After Love

Posted on: 28th October 2020  |
Tags: film, LFF 2020

Joanna Scanlan will be most familiar to many people from her role as press secretary Terri Coverley in Armando Ianucci’s long-running political satire, The Thick of It. The life of her character in Aleem Khan’s debut feature, After Love, is far removed from the Whitehall corridors in which Terri operated (or, rather, didn’t operate), but Scanlan draws once again on her intuitive sense of timing and ability to play off her fellow actors in order to bring a situation to unsettling life.

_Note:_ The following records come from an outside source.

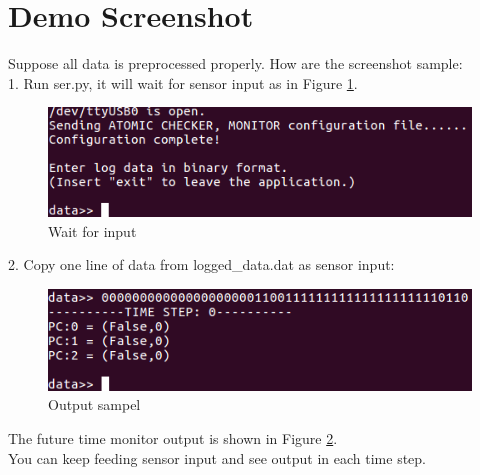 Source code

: \documentclass{article}
\theoremstyle{definition}
\begin{document}
 \section{Demo Screenshot}
 Suppose all data is preprocessed properly. How are the screenshot sample:\\
 1. Run \textcolor{purple!30}{ser.py}, it will wait for sensor input as in Figure \ref{step1}.
  \begin{figure}[h]
\caption{Wait for input}
\label{step1}
\includegraphics[width=12cm]{./fig/step1.png}
\centering
\end{figure}

2. Copy one line of data from \textcolor{purple!30}{logged\_data.dat} as sensor input:\\
\begin{figure}[h]
\caption{Output sampel}
\label{step2}
\includegraphics[width=12cm]{./fig/step2.png}
\centering
\end{figure}
The future time monitor output is shown in Figure \ref{step2}.\\

You can keep feeding sensor input and see output in each time step.
\end{document}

The synopsis of this film will tell you that Mary Hussain (Scanlan), after the untimely death of her husband Ahmed at their home in Dover, finds something suspicious in his belongings and so travels to Calais, where she discovers a secret he has been keeping from her for many years. That description leaves little to the imagination, and so it is not much of a spoiler to reveal that Ahmed had a girlfriend, Genevieve (Nathalie Richard), and a teenage son, Solomon (Talid Ariss). In a somewhat-forced twist that only Scanlan and Richard’s performances salvage from the realms of farce, Mary manoeuvres her way into the domestic life of her husband’s other family, who are unaware of her identity. It transpires that Genevieve knew of Mary’s existence, but only knew of her as ‘Fatima’, the name that Mary took when she converted to Islam before she married Ahmed; Solomon knew nothing of the other life that his father led when he disembarked on the other side of the English Channel from the ship that he captained.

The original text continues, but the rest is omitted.